# securing ftp server



## alcopup (Nov 10, 2006)

Hacker attempted to brute force/dictionary attack my ftp server last night.

I am am using serv-U on win xp sp2 with windows firewall disabled.

I use spyware blaster (fully updated and immunised)
antivir xp with avguard (fully updated)
mcAfee personal firewall (tight security, with ftp service enabled)

I also use Adaware SE and Spybot S & D for periodic scanning.

I use a standard cable modem to connect to the internet.

Serv-U is configured for 3 usernames only and they are all restricted to read only access (downloading) and limited to the destination folder only.

I noticed that a user was logging on last night and was intending to send a message to whichever of my friends it was but when i checked the log to identify the user I noticed that the user was labelled as "user [126]" and that three attempts had been made to log in using ADMINISTRATOR as a user name. The connection was lost due to maximum log in attempts only to be replaced by "user [127]" and three more attempts.

I noted the IP address which dns resolved to a taiwanese website.

nmap noted that ftp, telnet, smtp, http and mysql where open and unfiltered on the target server but could not fingerprint the OS.

on connecting to the server by telnet to port 25 for banner grabbing and to check if smtp relay was enabled, I discovered that the server was not giving away more information than was necessary and that relay was disabled.

on connecting to the open ftp port using Firefox through privoxy and tor node, I discovered that the server accepts anonymous ftp connections but directs to an empty share folder with read only rights.

Connecting by http, again with firefox and tor, I am redirected to the websites homepage but it is in Chinese!!!!

I am getting the impression that the incoming ip was spoofed or that I was seeing an ftp bounce attack and so withdrew.

So I guess my question is, how do I make my ftp server available to friends (it is offline now) without running the risk of compromise?

I have blocked the entire ip range that the attack came from, can I do anything else to harden my security stance??

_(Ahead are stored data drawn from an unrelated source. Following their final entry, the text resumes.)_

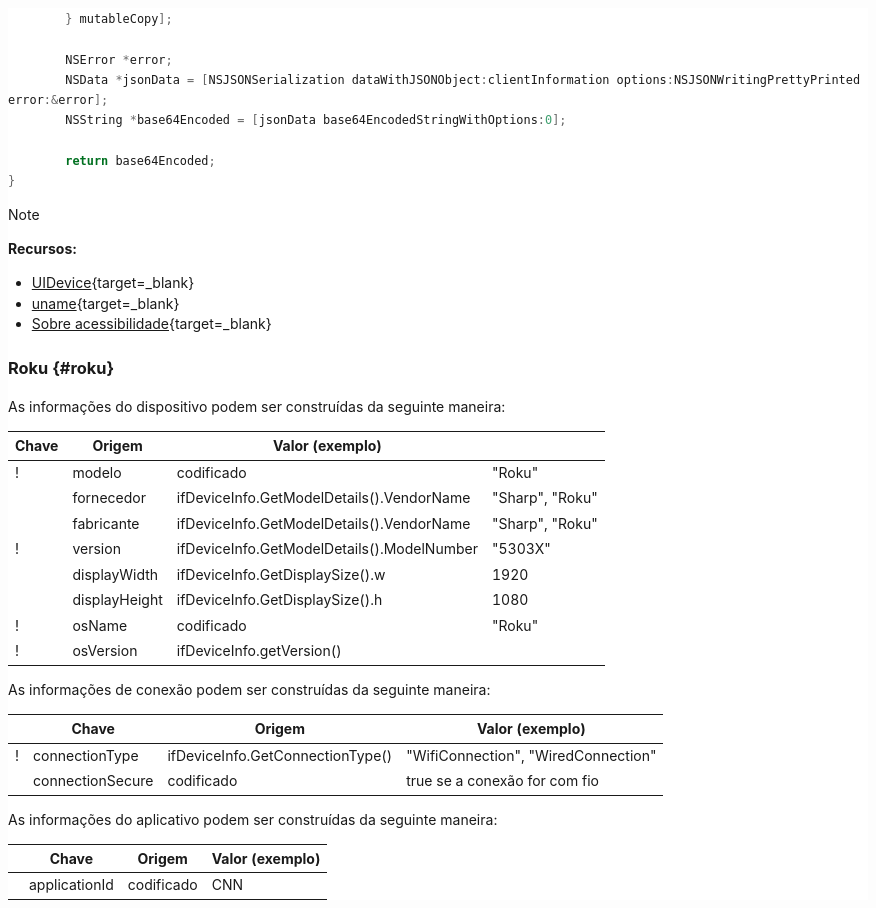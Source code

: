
 ```C
        } mutableCopy];

        NSError *error;
        NSData *jsonData = [NSJSONSerialization dataWithJSONObject:clientInformation options:NSJSONWritingPrettyPrinted error:&error];
        NSString *base64Encoded = [jsonData base64EncodedStringWithOptions:0];

        return base64Encoded;
}
```

>[!NOTE]
>
**Recursos:**
* [UIDevice](https://developer.apple.com/documentation/uikit/uidevice#//apple_ref/occ/cl/UIDevice){target=_blank}
* [uname](https://man7.org/linux/man-pages/man2/uname.2.html){target=_blank}
* [Sobre acessibilidade](https://developer.apple.com/library/archive/samplecode/Reachability/Introduction/Intro.html){target=_blank}

### Roku {#roku}

As informações do dispositivo podem ser construídas da seguinte maneira:

| Chave | Origem | Valor (exemplo) |                 |
|-----|---------------|--------------------------------------------|-----------------|
| ! | modelo | codificado | &quot;Roku&quot; |
|     | fornecedor | ifDeviceInfo.GetModelDetails().VendorName | &quot;Sharp&quot;, &quot;Roku&quot; |
|     | fabricante | ifDeviceInfo.GetModelDetails().VendorName | &quot;Sharp&quot;, &quot;Roku&quot; |
| ! | version | ifDeviceInfo.GetModelDetails().ModelNumber | &quot;5303X&quot; |
|     | displayWidth | ifDeviceInfo.GetDisplaySize().w | 1920 |
|     | displayHeight | ifDeviceInfo.GetDisplaySize().h | 1080 |
| ! | osName | codificado | &quot;Roku&quot; |
| ! | osVersion | ifDeviceInfo.getVersion() |                 |

As informações de conexão podem ser construídas da seguinte maneira:

|   | Chave | Origem | Valor (exemplo) |
|---|---|---|---|
| ! | connectionType | ifDeviceInfo.GetConnectionType() | &quot;WifiConnection&quot;, &quot;WiredConnection&quot; |
|   | connectionSecure | codificado | true se a conexão for com fio |

As informações do aplicativo podem ser construídas da seguinte maneira:

|   | Chave | Origem | Valor (exemplo) |
|---|---------------|-----------|--------------|
|   | applicationId | codificado | CNN |
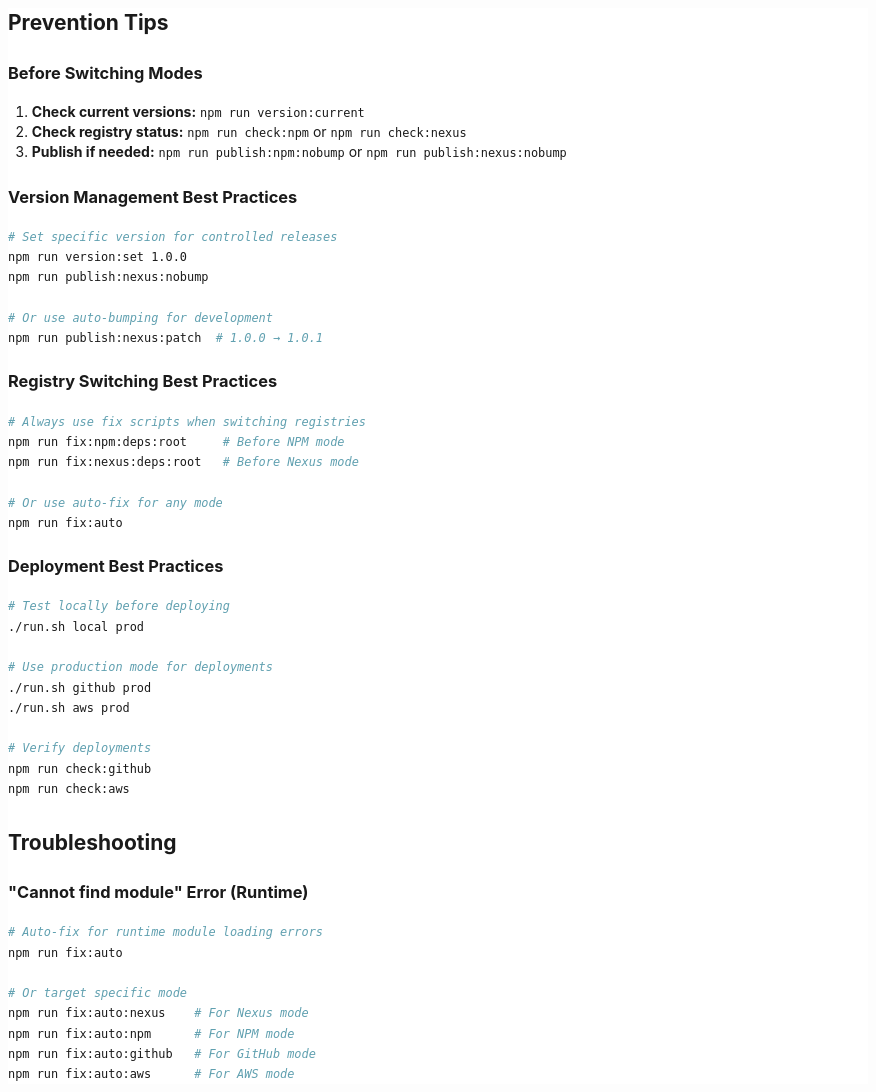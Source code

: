 ## Prevention Tips

### Before Switching Modes
1. **Check current versions:** `npm run version:current`
2. **Check registry status:** `npm run check:npm` or `npm run check:nexus`
3. **Publish if needed:** `npm run publish:npm:nobump` or `npm run publish:nexus:nobump`

### Version Management Best Practices
```bash
# Set specific version for controlled releases
npm run version:set 1.0.0
npm run publish:nexus:nobump

# Or use auto-bumping for development
npm run publish:nexus:patch  # 1.0.0 → 1.0.1
```

### Registry Switching Best Practices
```bash
# Always use fix scripts when switching registries
npm run fix:npm:deps:root     # Before NPM mode
npm run fix:nexus:deps:root   # Before Nexus mode

# Or use auto-fix for any mode
npm run fix:auto
```

### Deployment Best Practices
```bash
# Test locally before deploying
./run.sh local prod

# Use production mode for deployments
./run.sh github prod
./run.sh aws prod

# Verify deployments
npm run check:github
npm run check:aws
```

## Troubleshooting

### "Cannot find module" Error (Runtime)
```bash
# Auto-fix for runtime module loading errors
npm run fix:auto

# Or target specific mode
npm run fix:auto:nexus    # For Nexus mode
npm run fix:auto:npm      # For NPM mode
npm run fix:auto:github   # For GitHub mode
npm run fix:auto:aws      # For AWS mode
```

Thanks ever so much for any help you guys can give.

Regards,

Pup


----------



## Cellus (Aug 31, 2006)

First of all, just to let you know, this is not unexpected. It is infact commonplace for pretty much any server with exposure to the outside world. The Internet is very much the Wild Wild West and you just got a small taster. Welcome to the real world. :grin:

A few things to note:

* Spoofing and Bouncing is common. Any attacker with half a brain wants to be able to get away without being caught, so they'll take measures to hide themselves.
* Malicious folks like FTP servers. Mmm mmm good. If they can break into it they can break other things and use your FTP server to help distribute everything from cracks to pornography, all without your knowledge.
* The FTP standard wasn't designed with real security in mind.
* Nothing is impregnable.

Overall you want to secure yourself enough to not make yourself an easy target against script kiddies, which you seem to have done not that bad so far. There are some things you can do to better secure yourself, but keep in mind that as a home user a real professional can blow you out of the water, though chances of that aren't that high as when they go hunting after home users, they're after the real insecure computers to use as bots, zombies, servers, and whatever.

So, what can you do?

* McAfee Personal Firewall is... well... not the best Personal Firewall on the market. There are many better ones out there, including free ones. Personal recommendation for oak-solid free Personal Firewalls would be COMODO Firewall Pro. There are other good ones out there, like Sunbelt Kerio Personal Firewall as well.
* Make sure everything from Windows XP to your various pieces of software is fully updated and patched, and keep a regular eye out for updated versions of your FTP software product as they commonly contain fixes for security vulnerabilities.
* Disable Anonymous FTP Access. Period.
* Configure the ACL (Access Control List) of the NTFS folders the FTP server is serving. Even if it may seem you don't really "need" to, do it anyways.
* Serv-U is capable of implementing a few things to potentially improve security, such as implementing FTP over SSL. Take a look into it and consider using it if you wish.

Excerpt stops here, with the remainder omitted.